Holes in the media's Bush victory story
Commander-in-thief

By Sharon Smith | April 13, 2001 | Page 6

A NEWSPAPER analysis of Florida election ballots released earlier this month claims to have answered the question everyone's been asking since November's presidential election. If all of Florida's votes had been counted, would Gore or Bush have won?

The report, issued by the Miami Herald, USA Today and Knight Ridder, and publicized widely by the rest of the media, concluded that Bush's victory in Florida "almost certainly would have endured" if the U.S. Supreme Court had not stepped in and halted a recount, effectively handing the presidency to Bush.

Readers are presumably meant to believe that, despite all the fuss in November, democracy carried the day after all--and George W. Bush earned the right to occupy the White House. But the study actually measured only a small sampling of the Florida voters whose intended votes were rejected or ignored.

It recounted only "undervotes"--ballots in which a machine didn't record any vote for president. The study left out all the "overvotes"--those in which a machine recorded more than one vote.
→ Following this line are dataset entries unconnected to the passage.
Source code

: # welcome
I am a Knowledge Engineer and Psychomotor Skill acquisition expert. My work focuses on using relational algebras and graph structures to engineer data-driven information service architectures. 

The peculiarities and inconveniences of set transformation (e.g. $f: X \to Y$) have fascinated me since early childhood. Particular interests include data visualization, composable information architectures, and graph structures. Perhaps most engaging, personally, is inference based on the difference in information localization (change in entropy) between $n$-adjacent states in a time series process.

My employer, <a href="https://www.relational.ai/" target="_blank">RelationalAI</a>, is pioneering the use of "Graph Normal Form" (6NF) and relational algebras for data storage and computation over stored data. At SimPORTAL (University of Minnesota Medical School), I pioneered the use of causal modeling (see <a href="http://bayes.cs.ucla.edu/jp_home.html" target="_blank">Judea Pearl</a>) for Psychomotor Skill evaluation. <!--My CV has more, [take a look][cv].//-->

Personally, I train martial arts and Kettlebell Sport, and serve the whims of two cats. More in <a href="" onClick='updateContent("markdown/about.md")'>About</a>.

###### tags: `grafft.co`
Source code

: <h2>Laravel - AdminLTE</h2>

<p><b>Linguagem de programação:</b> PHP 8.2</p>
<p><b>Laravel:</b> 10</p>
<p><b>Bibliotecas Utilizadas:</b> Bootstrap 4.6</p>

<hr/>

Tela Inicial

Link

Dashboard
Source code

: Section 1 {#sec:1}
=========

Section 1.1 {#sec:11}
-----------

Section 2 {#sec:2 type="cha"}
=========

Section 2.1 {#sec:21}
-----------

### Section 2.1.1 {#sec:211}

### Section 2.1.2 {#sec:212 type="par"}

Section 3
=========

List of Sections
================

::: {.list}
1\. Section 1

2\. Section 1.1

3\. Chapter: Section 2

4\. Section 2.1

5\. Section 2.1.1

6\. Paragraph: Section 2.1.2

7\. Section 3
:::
What's more, this incomplete study can't be trusted because scores of uncounted ballots have gone missing since Election Day. In some counties, one-third or more of uncounted ballots have disappeared. Only eight of Florida's 67 counties were able to produce the exact number of ballots they reported missing on election night.

Miami Herald editor Mark Seibel even created a name for the missing ballots--the "ballot twilight." All told, 180,000 votes went uncounted in Florida--most of which weren't touched by the Herald's analysis. Yet the study claimed that Bush's lead over Gore would have risen from 537 to 1,665 if the U.S. Supreme Court had allowed the recount to continue.

Even the study's authors admit, however, that, had they used a different method of counting, Gore would have gotten more votes than Bush. If every dimpled chad or hanging chad were considered a valid vote, Gore would have won by 393 votes. If dimples were counted as valid only on ballots that had similar dimples in other races, Gore would still have won by 299 votes in the counties measured.

A separate media recount of Florida's election results is scheduled to be released within the next month. This one, conducted by the Washington Post, CNN, the New York Times and other media outlets, will count the "overvotes"--which have thus far favored Gore at a rate of three to one--as well as the "undervotes."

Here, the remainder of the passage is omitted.